• _WHAT THIS TASK INVOLVES_
In the material below, find each line holding the string "qimageitemdelegate" and copy it.
RECORDS FOR THIS TASK Start Marker
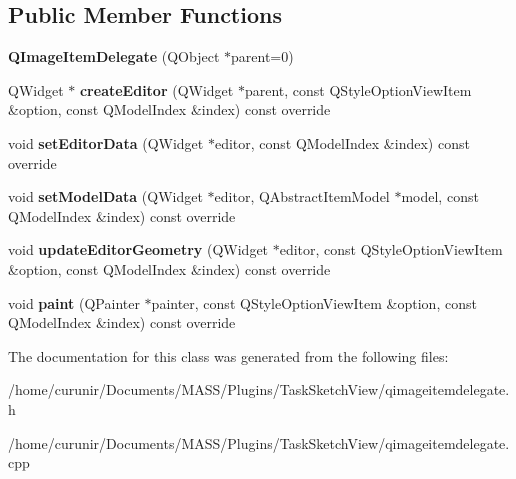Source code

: \subsection*{Public Member Functions}
\begin{DoxyCompactItemize}
\item 
{\bfseries Q\+Image\+Item\+Delegate} (Q\+Object $\ast$parent=0)\hypertarget{class_q_image_item_delegate_a8c691fff46e302ec5b994268d38b8186}{}\label{class_q_image_item_delegate_a8c691fff46e302ec5b994268d38b8186}

\item 
Q\+Widget $\ast$ {\bfseries create\+Editor} (Q\+Widget $\ast$parent, const Q\+Style\+Option\+View\+Item \&option, const Q\+Model\+Index \&index) const override\hypertarget{class_q_image_item_delegate_aaf81d2e56521fc58dee01cd36cc5f305}{}\label{class_q_image_item_delegate_aaf81d2e56521fc58dee01cd36cc5f305}

\item 
void {\bfseries set\+Editor\+Data} (Q\+Widget $\ast$editor, const Q\+Model\+Index \&index) const override\hypertarget{class_q_image_item_delegate_a7bdd9939763a64ec4c8cee07ec978d31}{}\label{class_q_image_item_delegate_a7bdd9939763a64ec4c8cee07ec978d31}

\item 
void {\bfseries set\+Model\+Data} (Q\+Widget $\ast$editor, Q\+Abstract\+Item\+Model $\ast$model, const Q\+Model\+Index \&index) const override\hypertarget{class_q_image_item_delegate_ac3fa7afe57e2748b6c670d33fa784abf}{}\label{class_q_image_item_delegate_ac3fa7afe57e2748b6c670d33fa784abf}

\item 
void {\bfseries update\+Editor\+Geometry} (Q\+Widget $\ast$editor, const Q\+Style\+Option\+View\+Item \&option, const Q\+Model\+Index \&index) const override\hypertarget{class_q_image_item_delegate_ac2174be48aa2f16189dd8d5178547c79}{}\label{class_q_image_item_delegate_ac2174be48aa2f16189dd8d5178547c79}

\item 
void {\bfseries paint} (Q\+Painter $\ast$painter, const Q\+Style\+Option\+View\+Item \&option, const Q\+Model\+Index \&index) const override\hypertarget{class_q_image_item_delegate_a560c6de006eff503497a75834a2838f1}{}\label{class_q_image_item_delegate_a560c6de006eff503497a75834a2838f1}

\end{DoxyCompactItemize}


The documentation for this class was generated from the following files\+:\begin{DoxyCompactItemize}
\item 
/home/curunir/\+Documents/\+M\+A\+S\+S/\+Plugins/\+Task\+Sketch\+View/qimageitemdelegate.\+h\item 
/home/curunir/\+Documents/\+M\+A\+S\+S/\+Plugins/\+Task\+Sketch\+View/qimageitemdelegate.\+cpp\end{DoxyCompactItemize}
RECORDS FOR THIS TASK End Marker
• _EXPECTED ANSWER_
/home/curunir/\+Documents/\+M\+A\+S\+S/\+Plugins/\+Task\+Sketch\+View/qimageitemdelegate.\+h\item 
/home/curunir/\+Documents/\+M\+A\+S\+S/\+Plugins/\+Task\+Sketch\+View/qimageitemdelegate.\+cpp\end{DoxyCompactItemize}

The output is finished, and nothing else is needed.